Hint: We know that the slope of a line determines the steepness of the line. If \[\left( {{x}_{1}},{{y}_{1}} \right)\] and $\left( {{x}_{2}},{{y}_{2}} \right)$ are two points through which the line of discussion passes then the slope of the line can be found by $\dfrac{{{y}_{2}}-{{y}_{1}}}{{{x}_{2}}-{{x}_{1}}}.$

Complete step by step answer:
Let us consider the given line $x=-2.$
We are asked to find the slope of the given line.
We can clearly say that the given line is a vertical line that makes an angle of $90{}^\circ $ with the $x-$axis.
We can say that this line makes the $x-$ coordinates of the points fixed for the line is vertical and the value is $x=-2.$
We learn that whatever be the value of $y-$ coordinate, the value of $x-$coordinate remains the same.
Let us suppose that $\left( {{x}_{1}},{{y}_{1}} \right)$ and $\left( {{x}_{2}},{{y}_{2}} \right)$ are two points through which the given line passes.
Then, we can write the points as $\left( -2,{{y}_{1}} \right)$ and $\left( -2,{{y}_{2}} \right).$
We know that the slope of a line can be found by using the formula given by $\dfrac{{{y}_{2}}-{{y}_{1}}}{{{x}_{2}}-{{x}_{1}}}.$
Let us substitute the values and find what we obtain.
So, we will get \[\dfrac{{{y}_{2}}-{{y}_{1}}}{-2+2}.\]
From this, we will get $\dfrac{{{y}_{2}}-{{y}_{1}}}{0}.$
So, we have obtained a fraction with the denominator equal to zero.
We know that when the denominator is zero, the fraction or quotient is said to be undefined.

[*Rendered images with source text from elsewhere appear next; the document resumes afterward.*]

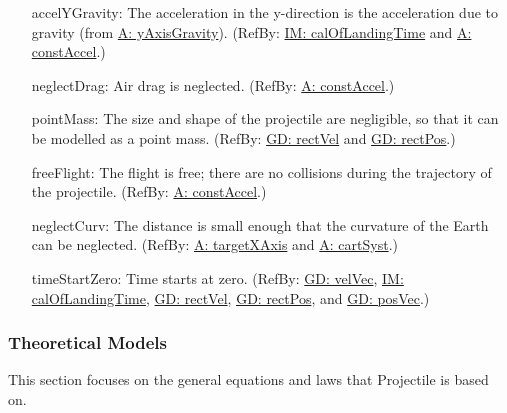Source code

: \documentclass[12pt]{article}
\begin{document}
\begin{itemize}
\item[accelYGravity:\phantomsection\label{accelYGravity}]The acceleration in the y-direction is the acceleration due to gravity (from \hyperref[yAxisGravity]{A: yAxisGravity}). (RefBy: \hyperref[IM:calOfLandingTime]{IM: calOfLandingTime} and \hyperref[constAccel]{A: constAccel}.)
\item[neglectDrag:\phantomsection\label{neglectDrag}]Air drag is neglected. (RefBy: \hyperref[constAccel]{A: constAccel}.)
\item[pointMass:\phantomsection\label{pointMass}]The size and shape of the projectile are negligible, so that it can be modelled as a point mass. (RefBy: \hyperref[GD:rectVel]{GD: rectVel} and \hyperref[GD:rectPos]{GD: rectPos}.)
\item[freeFlight:\phantomsection\label{freeFlight}]The flight is free; there are no collisions during the trajectory of the projectile. (RefBy: \hyperref[constAccel]{A: constAccel}.)
\item[neglectCurv:\phantomsection\label{neglectCurv}]The distance is small enough that the curvature of the Earth can be neglected. (RefBy: \hyperref[targetXAxis]{A: targetXAxis} and \hyperref[cartSyst]{A: cartSyst}.)
\item[timeStartZero:\phantomsection\label{timeStartZero}]Time starts at zero. (RefBy: \hyperref[GD:velVec]{GD: velVec}, \hyperref[IM:calOfLandingTime]{IM: calOfLandingTime}, \hyperref[GD:rectVel]{GD: rectVel}, \hyperref[GD:rectPos]{GD: rectPos}, and \hyperref[GD:posVec]{GD: posVec}.)
\end{itemize}
\subsubsection{Theoretical Models}
\label{Sec:TMs}
This section focuses on the general equations and laws that Projectile is based on.
\par~
\end{document}
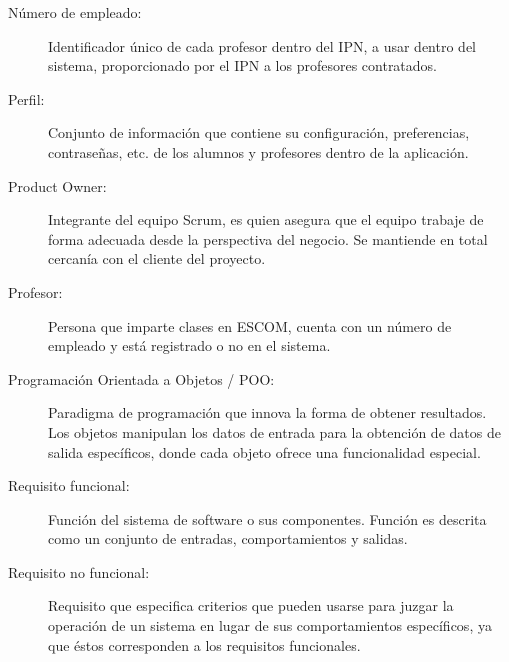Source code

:\begin{description}
	\item[Número de empleado:] Identificador único de cada profesor dentro del IPN, a usar dentro del sistema, proporcionado por el IPN a los profesores contratados.

	\item[Perfil:] Conjunto de información que contiene su configuración, preferencias, contraseñas, etc. de los alumnos y profesores dentro de la aplicación.
	\item[Product Owner:] Integrante del equipo Scrum, es quien asegura que el equipo trabaje de forma adecuada desde la perspectiva del negocio. Se mantiende en total cercanía con el cliente del proyecto.
	\item[Profesor:] Persona que imparte clases en ESCOM, cuenta con un número de empleado y está registrado o no en el sistema.
	\item[Programación Orientada a Objetos / POO:] Paradigma de programación que innova la forma de obtener resultados. Los objetos manipulan los datos de entrada para la obtención de datos de salida específicos, donde cada objeto ofrece una funcionalidad especial.

	\item[Requisito funcional:] Función del sistema de software o sus componentes. Función es descrita como un conjunto de entradas, comportamientos y salidas.
	\item[Requisito no funcional:] Requisito que especifica criterios que pueden usarse para juzgar la operación de un sistema en lugar de sus comportamientos específicos, ya que éstos corresponden a los requisitos funcionales. 


\end{description}
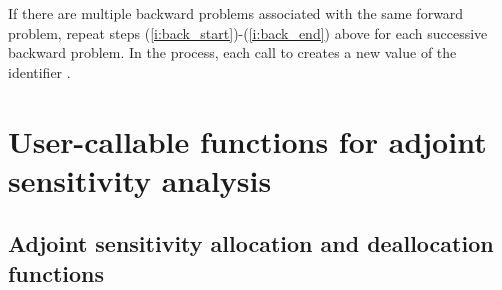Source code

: If there are multiple backward problems associated with the same forward problem,
repeat steps (\ref{i:back_start})-(\ref{i:back_end}) above for each successive
backward problem.  In the process, each call to  creates a new
value of the identifier .

\section{User-callable functions for adjoint sensitivity analysis}

\subsection{Adjoint sensitivity allocation and deallocation functions}
\label{sss:cvadjinit}

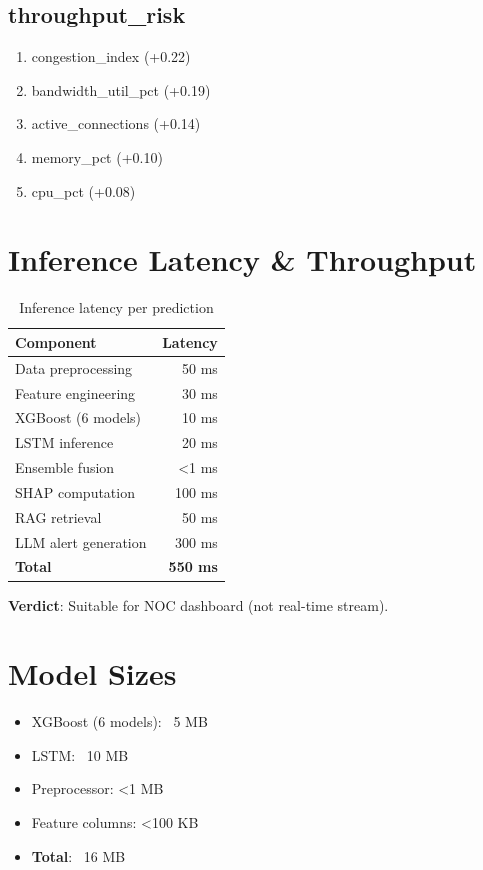 \documentclass[11pt,a4paper,oneside]{report}
\begin{document}
\subsection{throughput\_risk}
\begin{enumerate}
    \item congestion\_index (+0.22)
    \item bandwidth\_util\_pct (+0.19)
    \item active\_connections (+0.14)
    \item memory\_pct (+0.10)
    \item cpu\_pct (+0.08)
\end{enumerate}

\section{Inference Latency \& Throughput}

\begin{table}[h]
\centering
\begin{tabular}{lr}
\toprule
\textbf{Component} & \textbf{Latency} \\
\midrule
Data preprocessing & 50 ms \\
Feature engineering & 30 ms \\
XGBoost (6 models) & 10 ms \\
LSTM inference & 20 ms \\
Ensemble fusion & <1 ms \\
SHAP computation & 100 ms \\
RAG retrieval & 50 ms \\
LLM alert generation & 300 ms \\
\midrule
\textbf{Total} & \textbf{~550 ms} \\
\bottomrule
\end{tabular}
\caption{Inference latency per prediction}
\end{table}

\textbf{Verdict}: Suitable for NOC dashboard (not real-time stream).

\section{Model Sizes}

\begin{itemize}
    \item XGBoost (6 models): ~5 MB
    \item LSTM: ~10 MB
    \item Preprocessor: <1 MB
    \item Feature columns: <100 KB
    \item \textbf{Total}: ~16 MB
\end{itemize}
\end{document}
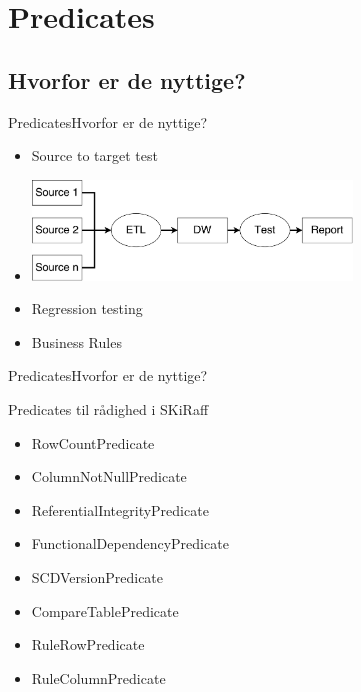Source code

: 
\section{Predicates}

\subsection{Hvorfor er de nyttige?}
\begin{frame}{Predicates}{Hvorfor er de nyttige?}
	\begin{itemize}
		\item<2-> Source to target test
		\item<2->[] \includegraphics[width=8.5cm]{figures/scenario.pdf}
		\item<3-> Regression testing
		\item<3-> Business Rules
	\end{itemize}
\end{frame}

\begin{frame}{Predicates}{Hvorfor er de nyttige?}
	\begin{block}{Predicates til rådighed i SKiRaff}
		\begin{itemize}
			\item<1-> RowCountPredicate
			\item<1-> ColumnNotNullPredicate
			\item<1-> ReferentialIntegrityPredicate
			\item<1-> FunctionalDependencyPredicate
			\item<1-> SCDVersionPredicate
			\item<1-> CompareTablePredicate
			\item<1-> RuleRowPredicate
			\item<1-> RuleColumnPredicate
		\end{itemize}
	\end{block}
\end{frame}

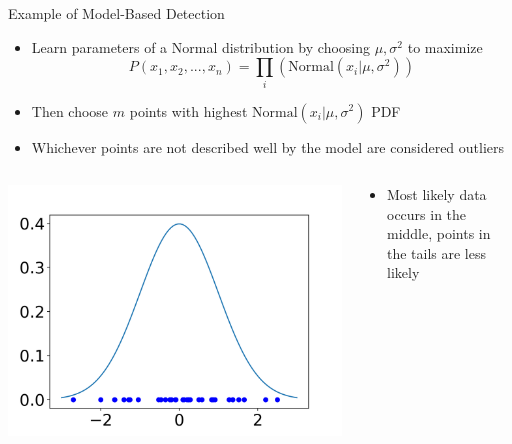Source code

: \documentclass[aspectratio=169]{beamer}
\begin{document}
\begin{frame}{Example of Model-Based Detection}

\begin{itemize}
\item Learn parameters of a Normal distribution by choosing $\mu, \sigma^2$ to maximize
$$P(x_1, x_2, ..., x_n) = \prod_i \left( \textrm{Normal} (x_i | \mu, \sigma^2) \right)$$
\item Then choose $m$ points with highest $\textrm{Normal} (x_i | \mu, \sigma^2) $ PDF
\item Whichever points are not described well by the model are considered outliers
\end{itemize}

\begin{columns}
\begin{column}{0.4\textwidth}
\includegraphics[width=\textwidth]{lectOutliers/normalModel.png}
\end{column}
\begin{column}{0.6\textwidth}
\begin{itemize}
\item Most likely data occurs in the middle, points in the tails are less likely
\end{itemize}
\end{column}
\end{columns}


\end{frame}
\end{document}
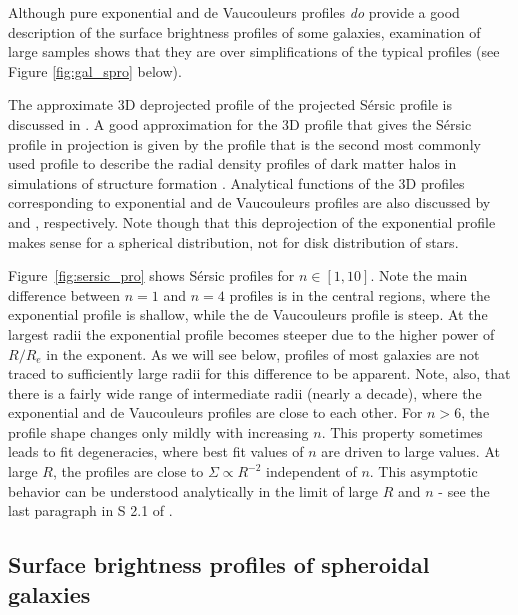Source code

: Although pure exponential and de Vaucouleurs profiles \emph{do} provide a good description of the surface brightness profiles of some galaxies, examination of large samples shows that they are over simplifications of the typical profiles (see Figure \ref{fig:gal_spro} below). 

The approximate 3D deprojected profile of the projected S\'ersic profile is discussed in \href{http://adsabs.harvard.edu/abs/1999MNRAS.309..481L}{\citet{lima_neto99}}. A good approximation for the 3D profile that gives the S\'ersic profile in projection is given by the \citet[][]{einasto65} profile that is the second most commonly used profile to describe the radial density profiles of dark matter halos in simulations of structure formation \citep[see][for detailed information about this profile]{merritt_etal06} . 
Analytical functions of the 3D profiles corresponding to exponential and de Vaucouleurs profiles are also discussed by \href{http://adsabs.harvard.edu/abs/1997MNRAS.288..457P}{\citet{pitts_tayler97}} and \href{http://adsabs.harvard.edu/abs/1990ApJ...356..359H}{\citet{hernquist90}}, respectively. Note though that this deprojection of the exponential profile makes sense for a spherical distribution, not for disk distribution of stars. 

Figure~\ref{fig:sersic_pro} shows S\'ersic profiles for $n\in[1,10]$. 
Note the main difference between $n=1$ and $n=4$ profiles is in the central regions, where the exponential profile is shallow, while the de Vaucouleurs profile is steep. At the largest radii the exponential profile becomes steeper due to the higher power of $R/R_e$ in the exponent. As we will see below, profiles of most galaxies are not traced to sufficiently large radii for this difference to be apparent. Note, also, that there is a fairly wide range of intermediate radii (nearly a decade), where the exponential and de Vaucouleurs profiles are close to each other. For $n>6$, the profile shape changes only mildly with increasing $n$. This property sometimes leads to fit degeneracies, where best fit values of $n$ are driven to large values. At large $R$, the profiles are close to $\Sigma\propto R^{-2}$ independent of $n$. This asymptotic behavior can be understood analytically in the limit of large $R$ and $n$ - see the last paragraph in S 2.1 of \href{http://ned.ipac.caltech.edu/level5/March05/Graham/Graham2.html}{\citet{graham_driver05}}. 

\subsection{Surface brightness profiles of spheroidal galaxies}

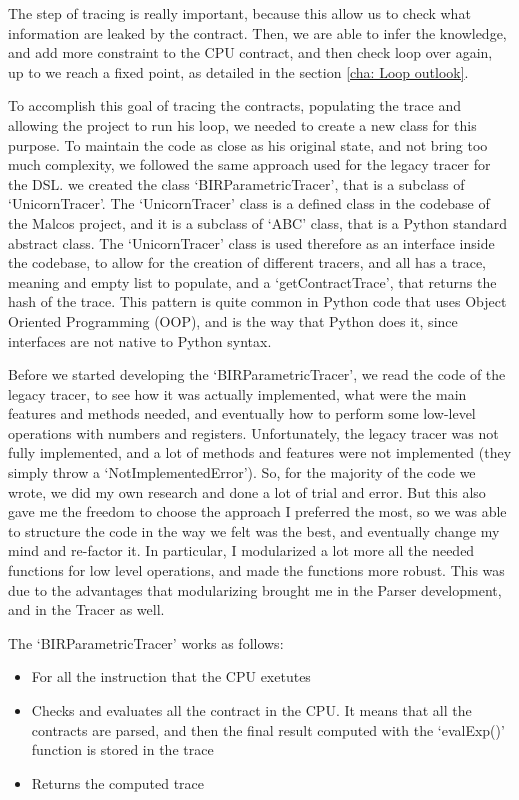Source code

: The step of tracing is really important, because this allow us to check what information
are leaked by the contract. Then, we are able to infer the knowledge, and add
more constraint to the CPU contract, and then check loop over again, up to we
reach a fixed point, as detailed in the section \ref{cha: Loop outlook}.

To accomplish this goal of tracing the contracts, populating the trace and
allowing the project to run his loop, we needed to create a new class for this purpose.
To maintain the code as close as his original state, and not bring too much complexity,
we followed the same approach used for the legacy tracer for the DSL. we created
the class `BIRParametricTracer', that is a subclass of `UnicornTracer'. The `UnicornTracer'
class is a defined class in the codebase of the Malcos project, and it is a
subclass of `ABC' class, that is a Python standard abstract class. The `UnicornTracer'
class is used therefore as an interface inside the codebase, to allow for the creation
of different tracers, and all has a trace, meaning and empty list to populate,
and a `getContractTrace', that returns the hash of the trace. This pattern is
quite common in Python code that uses Object Oriented Programming (OOP), and is the
way that Python does it, since interfaces are not native to Python syntax.

Before we started developing the `BIRParametricTracer', we read the code of the legacy
tracer, to see how it was actually implemented, what were the main features and methods
needed, and eventually how to perform some low-level operations with numbers and
registers. Unfortunately, the legacy tracer was not fully implemented, and a lot
of methods and features were not implemented (they simply throw a `NotImplementedError').
So, for the majority of the code we wrote, we did my own research and done a lot
of trial and error. But this also gave me the freedom to choose the approach I preferred
the most, so we was able to structure the code in the way we felt was the best, and
eventually change my mind and re-factor it. In particular, I modularized a lot more
all the needed functions for low level operations, and made the functions more
robust. This was due to the advantages that modularizing brought me in the Parser
development, and in the Tracer as well.

The `BIRParametricTracer' works as follows:
\begin{itemize}
  \item For all the instruction that the CPU exetutes

  \item Checks and evaluates all the contract in the CPU. It means that all the
    contracts are parsed, and then the final result computed with the `evalExp()'
    function is stored in the trace

  \item Returns the computed trace
\end{itemize}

Hence, we can conclude that the slope of the given vertical line is undefined.

Note: From what we have obtained, we can generalize the fact that the slope of the given vertical line is undefined. So, the generalization will lead us to the fact that the slope of any vertical line is undefined. On the other hand, we can find that the slopes of all horizontal lines are equal to zero for the points that have the same $y-$coordinates.